A Brooklyn Artist Wants Sports Supporters to Use Their Names

green and white leafed plantsThe irony has constantly troubled Raafi Rivero. “People really like Black athletes,” he reported. “But they never enjoy Black individuals.”

In July 2013, it resonated anew for Rivero, a lifelong sports enthusiast, when George Zimmerman was acquitted in the killing of Black teenager Trayvon Martin, the exact weekend Rivero saw the movie “Fruitvale Station,” about the 2009 killing of Oscar Grant, who was also Black.

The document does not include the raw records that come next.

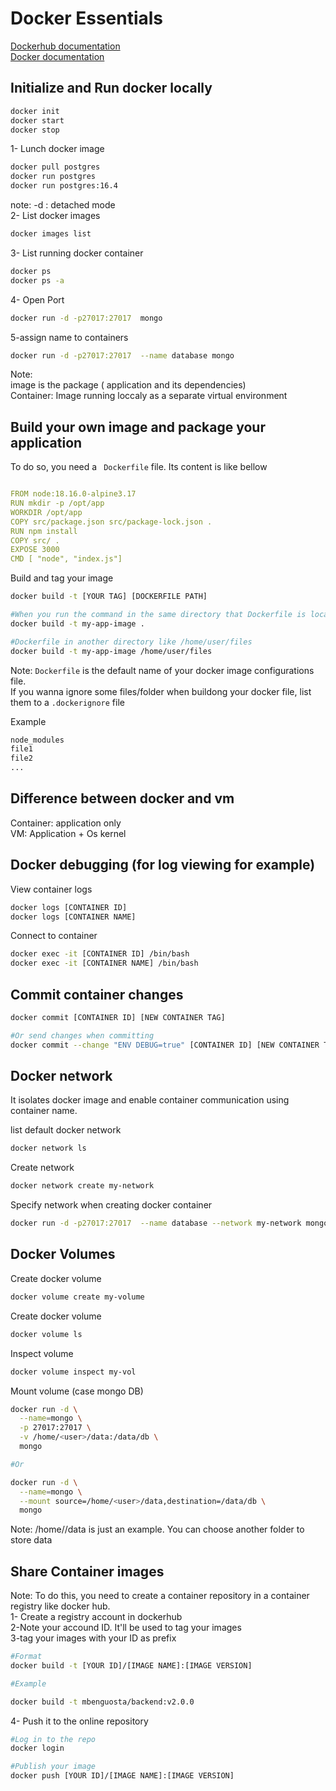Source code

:# Docker Essentials
[Dockerhub documentation ](https://hub.docker.com/) <br>
[Docker documentation ](https://docs.docker.com/reference/cli/docker/container/)

## Initialize and Run docker locally
```sh
docker init
docker start
docker stop
```
1- Lunch docker image
```sh
docker pull postgres
docker run postgres
docker run postgres:16.4
```
note: -d :  detached mode <br>
2- List docker images
```sh
docker images list
```

3- List running docker container
```sh
docker ps
docker ps -a
```
4- Open Port 
```sh
docker run -d -p27017:27017  mongo
```
5-assign name to containers
```sh
docker run -d -p27017:27017  --name database mongo
```
Note: <br>
image is the  package ( application and its dependencies)<br>
Container: Image running loccaly as a separate virtual environment<br>

## Build your own image and package your application

To do so, you need a ``` Dockerfile``` file. Its content is like bellow

```yaml

FROM node:18.16.0-alpine3.17
RUN mkdir -p /opt/app
WORKDIR /opt/app
COPY src/package.json src/package-lock.json .
RUN npm install
COPY src/ .
EXPOSE 3000
CMD [ "node", "index.js"]

```
Build and tag your image

```sh
docker build -t [YOUR TAG] [DOCKERFILE PATH]

#When you run the command in the same directory that Dockerfile is located
docker build -t my-app-image .

#Dockerfile in another directory like /home/user/files
docker build -t my-app-image /home/user/files
```
Note: ``` Dockerfile ``` is the default name of your docker image configurations file.<br>
If you wanna ignore some files/folder when buildong your docker file, list them to a ``` .dockerignore ``` file<br>

Example
```sh
node_modules
file1
file2
...
```
## Difference between docker and vm

Container: application only<br>
VM: Application +  Os kernel 

## Docker debugging (for log viewing for example)

View container logs 
```sh
docker logs [CONTAINER ID]
docker logs [CONTAINER NAME]
```
Connect to container
```sh
docker exec -it [CONTAINER ID] /bin/bash
docker exec -it [CONTAINER NAME] /bin/bash
```
## Commit container changes
```sh
docker commit [CONTAINER ID] [NEW CONTAINER TAG]

#Or send changes when committing
docker commit --change "ENV DEBUG=true" [CONTAINER ID] [NEW CONTAINER TAG]

```
## Docker network

It isolates docker image and enable container communication using container name.<br>

list default docker network<br>
```sh
docker network ls
```
Create network
```sh
docker network create my-network
```
Specify network when creating docker container
```sh
docker run -d -p27017:27017  --name database --network my-network mongo
```
## Docker Volumes

Create docker volume
```sh
docker volume create my-volume
```
Create docker volume
```sh
docker volume ls
```

Inspect volume
```sh
docker volume inspect my-vol
```

Mount volume (case mongo DB)
```sh
docker run -d \
  --name=mongo \
  -p 27017:27017 \
  -v /home/<user>/data:/data/db \
  mongo

#Or

docker run -d \
  --name=mongo \
  --mount source=/home/<user>/data,destination=/data/db \
  mongo
```
Note: /home/<user>/data is just an example. You can choose another folder to store data<br>


## Share Container images
Note: To do this, you need to create a container repository in a container registry like docker hub.<br>
1- Create a registry account in dockerhub<br>
2-Note your accound ID. It'll be used to tag your images<br>
3-tag your images with your ID as prefix<br>
```sh
#Format
docker build -t [YOUR ID]/[IMAGE NAME]:[IMAGE VERSION]

#Example

docker build -t mbenguosta/backend:v2.0.0
```
4- Push it to the online repository

```sh
#Log in to the repo
docker login

#Publish your image
docker push [YOUR ID]/[IMAGE NAME]:[IMAGE VERSION]
```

“I cried numerous periods that weekend, and I actually felt powerless,” Rivero said from Santa Fe last thirty day period for the duration of a videoconference job interview. “I was asking myself, What can I do?”

Rivero, a filmmaker with a track record in structure, poured his emotion into a piece of art that sooner or later turned section of a sequence that has impacted observers across the state. Rivero made use of Adobe Illustrator to style and design an graphic of a black and yellow basketball jersey with “Unarmed” on the front and “Martin 17” on the back. Trayvon Martin was 17 and unarmed when he was shot, and in studying about his dying, Rivero stored seeing a photograph of Martin in a black and yellow football jersey.